[DATA Boundary: Start]
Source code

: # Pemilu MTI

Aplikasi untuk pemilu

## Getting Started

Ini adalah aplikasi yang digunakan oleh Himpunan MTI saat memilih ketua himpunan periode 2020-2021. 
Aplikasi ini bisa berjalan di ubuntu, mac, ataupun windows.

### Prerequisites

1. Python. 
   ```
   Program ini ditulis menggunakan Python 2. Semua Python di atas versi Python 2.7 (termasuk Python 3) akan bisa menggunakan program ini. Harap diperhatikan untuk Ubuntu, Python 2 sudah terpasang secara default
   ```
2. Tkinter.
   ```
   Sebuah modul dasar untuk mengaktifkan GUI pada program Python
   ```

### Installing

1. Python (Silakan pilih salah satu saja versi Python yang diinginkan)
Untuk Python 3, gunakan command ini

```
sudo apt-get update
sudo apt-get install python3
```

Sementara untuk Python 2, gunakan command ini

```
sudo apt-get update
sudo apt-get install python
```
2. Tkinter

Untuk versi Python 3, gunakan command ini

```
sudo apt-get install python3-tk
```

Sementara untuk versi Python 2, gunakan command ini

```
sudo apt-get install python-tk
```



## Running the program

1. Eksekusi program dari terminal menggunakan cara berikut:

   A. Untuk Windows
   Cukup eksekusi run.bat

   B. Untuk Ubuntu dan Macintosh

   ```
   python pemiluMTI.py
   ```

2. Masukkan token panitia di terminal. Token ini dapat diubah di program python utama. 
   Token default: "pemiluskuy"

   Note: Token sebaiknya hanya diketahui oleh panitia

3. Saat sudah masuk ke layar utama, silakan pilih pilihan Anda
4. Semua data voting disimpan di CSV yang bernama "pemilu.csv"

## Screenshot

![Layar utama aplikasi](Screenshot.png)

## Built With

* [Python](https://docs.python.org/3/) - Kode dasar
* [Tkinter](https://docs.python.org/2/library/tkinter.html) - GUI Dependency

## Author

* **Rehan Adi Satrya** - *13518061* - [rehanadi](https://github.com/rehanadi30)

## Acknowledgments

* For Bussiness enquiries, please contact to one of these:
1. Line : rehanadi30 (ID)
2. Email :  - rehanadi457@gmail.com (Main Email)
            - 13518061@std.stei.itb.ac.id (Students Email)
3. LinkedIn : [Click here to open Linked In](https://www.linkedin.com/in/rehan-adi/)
[DATA Boundary: End]
YOUR INSTRUCTIONS
An answer is complete only when it holds every line above containing the string "docs".

SOLUTION TO THIS EXERCISE
* [Python](https://docs.python.org/3/) - Kode dasar
* [Tkinter](https://docs.python.org/2/library/tkinter.html) - GUI Dependency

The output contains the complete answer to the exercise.